Distributed Systems - The CAP Theorem

Updated: 2018-06-16
  • Consistent
  • Available
  • Partition tolerant: "The network will be allowed to lose arbitrarily many messages sent from one node to another", meaning one server is detached from the other servers, either it can answer request immediately(available) or confirm it gets the latest answer before replying(consistent), but not both.
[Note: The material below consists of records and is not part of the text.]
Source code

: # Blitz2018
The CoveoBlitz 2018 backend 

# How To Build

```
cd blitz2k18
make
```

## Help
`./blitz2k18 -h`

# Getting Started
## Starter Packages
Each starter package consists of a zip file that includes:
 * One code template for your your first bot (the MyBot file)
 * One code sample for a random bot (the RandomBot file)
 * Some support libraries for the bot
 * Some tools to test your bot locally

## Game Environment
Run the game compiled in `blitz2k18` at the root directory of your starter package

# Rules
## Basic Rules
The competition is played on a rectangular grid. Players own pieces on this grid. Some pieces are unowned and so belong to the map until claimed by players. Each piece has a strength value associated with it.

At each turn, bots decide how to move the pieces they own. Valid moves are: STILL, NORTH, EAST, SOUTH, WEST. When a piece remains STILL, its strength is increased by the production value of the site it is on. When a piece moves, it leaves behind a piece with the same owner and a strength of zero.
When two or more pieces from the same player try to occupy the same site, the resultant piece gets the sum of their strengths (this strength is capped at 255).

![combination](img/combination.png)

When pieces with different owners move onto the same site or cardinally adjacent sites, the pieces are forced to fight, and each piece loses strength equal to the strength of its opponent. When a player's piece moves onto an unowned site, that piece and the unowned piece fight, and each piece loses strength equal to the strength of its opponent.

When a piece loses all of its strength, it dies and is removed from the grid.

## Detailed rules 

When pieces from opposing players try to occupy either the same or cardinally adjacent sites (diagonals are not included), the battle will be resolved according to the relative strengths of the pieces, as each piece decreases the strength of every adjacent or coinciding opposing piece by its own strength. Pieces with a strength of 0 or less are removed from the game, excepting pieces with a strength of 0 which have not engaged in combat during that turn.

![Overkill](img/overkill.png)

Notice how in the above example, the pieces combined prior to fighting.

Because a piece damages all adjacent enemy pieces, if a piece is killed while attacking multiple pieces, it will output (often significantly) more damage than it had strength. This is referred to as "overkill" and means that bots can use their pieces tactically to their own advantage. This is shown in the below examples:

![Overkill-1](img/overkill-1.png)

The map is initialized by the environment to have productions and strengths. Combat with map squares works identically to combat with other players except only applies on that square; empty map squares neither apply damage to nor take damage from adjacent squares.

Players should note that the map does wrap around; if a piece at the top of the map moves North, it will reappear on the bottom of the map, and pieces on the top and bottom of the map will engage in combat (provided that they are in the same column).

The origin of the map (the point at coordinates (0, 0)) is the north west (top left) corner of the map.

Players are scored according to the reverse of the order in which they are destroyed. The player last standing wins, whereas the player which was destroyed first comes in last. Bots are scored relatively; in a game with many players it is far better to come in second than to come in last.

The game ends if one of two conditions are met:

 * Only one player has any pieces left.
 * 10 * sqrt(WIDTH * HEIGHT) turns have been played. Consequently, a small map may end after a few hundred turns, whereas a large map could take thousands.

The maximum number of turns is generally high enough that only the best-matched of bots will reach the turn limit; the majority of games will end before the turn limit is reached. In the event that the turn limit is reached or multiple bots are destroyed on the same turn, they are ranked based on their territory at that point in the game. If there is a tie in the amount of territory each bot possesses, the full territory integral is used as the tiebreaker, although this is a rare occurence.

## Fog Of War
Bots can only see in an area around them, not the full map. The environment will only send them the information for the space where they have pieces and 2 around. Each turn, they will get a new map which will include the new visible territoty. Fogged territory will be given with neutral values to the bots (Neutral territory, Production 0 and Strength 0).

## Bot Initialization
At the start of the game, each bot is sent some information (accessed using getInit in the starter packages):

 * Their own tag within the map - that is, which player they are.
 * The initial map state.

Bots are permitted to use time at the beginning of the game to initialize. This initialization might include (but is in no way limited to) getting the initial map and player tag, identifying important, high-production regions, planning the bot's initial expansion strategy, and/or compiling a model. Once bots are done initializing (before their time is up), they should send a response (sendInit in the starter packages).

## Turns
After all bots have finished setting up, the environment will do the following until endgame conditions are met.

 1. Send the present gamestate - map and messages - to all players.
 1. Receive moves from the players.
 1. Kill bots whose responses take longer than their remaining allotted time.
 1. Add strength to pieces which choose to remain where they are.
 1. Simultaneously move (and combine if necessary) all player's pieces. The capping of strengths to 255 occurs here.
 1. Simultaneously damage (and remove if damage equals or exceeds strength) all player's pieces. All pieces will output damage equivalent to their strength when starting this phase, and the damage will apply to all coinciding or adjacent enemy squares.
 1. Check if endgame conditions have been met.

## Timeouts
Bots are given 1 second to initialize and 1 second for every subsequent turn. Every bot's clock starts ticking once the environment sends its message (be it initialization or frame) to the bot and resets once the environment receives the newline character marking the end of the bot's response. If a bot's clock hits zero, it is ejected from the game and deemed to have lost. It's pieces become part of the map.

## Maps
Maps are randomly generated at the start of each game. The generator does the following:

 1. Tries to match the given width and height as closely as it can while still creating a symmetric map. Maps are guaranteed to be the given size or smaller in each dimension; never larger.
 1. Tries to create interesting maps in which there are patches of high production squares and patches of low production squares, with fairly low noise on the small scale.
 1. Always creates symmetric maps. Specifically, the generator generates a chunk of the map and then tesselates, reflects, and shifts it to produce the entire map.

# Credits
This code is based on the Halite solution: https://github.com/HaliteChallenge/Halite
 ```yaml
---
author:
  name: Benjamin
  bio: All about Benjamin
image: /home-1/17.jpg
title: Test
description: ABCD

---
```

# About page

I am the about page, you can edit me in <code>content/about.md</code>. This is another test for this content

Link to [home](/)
    • Cause of Partitions: network failures or machine failures

Discussion

  • can have only two at once
  • to scale you have to partition(distributed system), so you are left with choosing either high consistency or high availability for a particular system. You must find the right overlap of availability and consistency.
  • (another way to put it:) any delay between nodes can be modeled as a temporary network partition and in that event you have but two choices either wait to return the latest data at a peer node (C) or return the last available data at a peer node (A).

System Examples

  • Redis, PostgreSQL, and Neo4J are consistent and available (CA) they don’t distribute data
  • MongoDB and HBase are generally consistent and partition tolerant (CP). In the event of a network partition, they can become unable to respond to certain types of queries (for example, in a Mongo replica set you flag slaveok to false for reads).
  • Finally, CouchDB is available and partition tolerant (AP). Even though two or more CouchDB servers can replicate data between them, CouchDB doesn’t guarantee consistency between any two servers.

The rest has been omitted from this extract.